▶ Work instructions
Which lines of the data below include the string "includegraphics"? Return each of them.

▶ Provided records
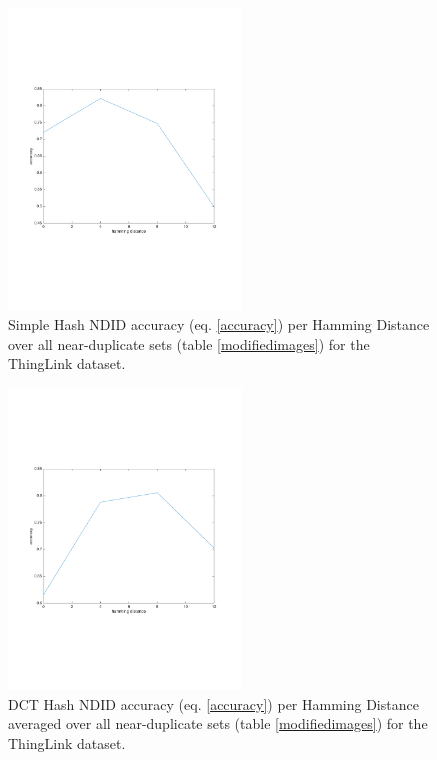 \documentclass[english,12pt,a4paper,pdftex,elec,utf8, table]{aaltothesis}
\begin{document}
\begin{figure}[htb]
\begin{center}
\includegraphics[height=8cm]{figures/thinglink_simpleTotalAccuracy}
\end{center}
\caption{Simple Hash NDID accuracy (eq. \ref{accuracy}) per Hamming Distance over all near-duplicate sets (table \ref{modifiedimages}) for the ThingLink dataset.}
\label{thinglinksimpletotalaccuracy}
\end{figure}

\begin{figure}[htb]
\begin{center}
\includegraphics[height=8cm]{figures/thinglink_dctTotalAccuracy}
\end{center}
\caption{DCT Hash NDID accuracy (eq. \ref{accuracy}) per Hamming Distance averaged over all near-duplicate sets (table \ref{modifiedimages}) for the ThingLink dataset.}
\label{thinglinkdcttotalaccuracy}
\end{figure}

\clearpage
\end{document}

▶ Task result
\includegraphics[height=8cm]{figures/thinglink_simpleTotalAccuracy}
\includegraphics[height=8cm]{figures/thinglink_dctTotalAccuracy}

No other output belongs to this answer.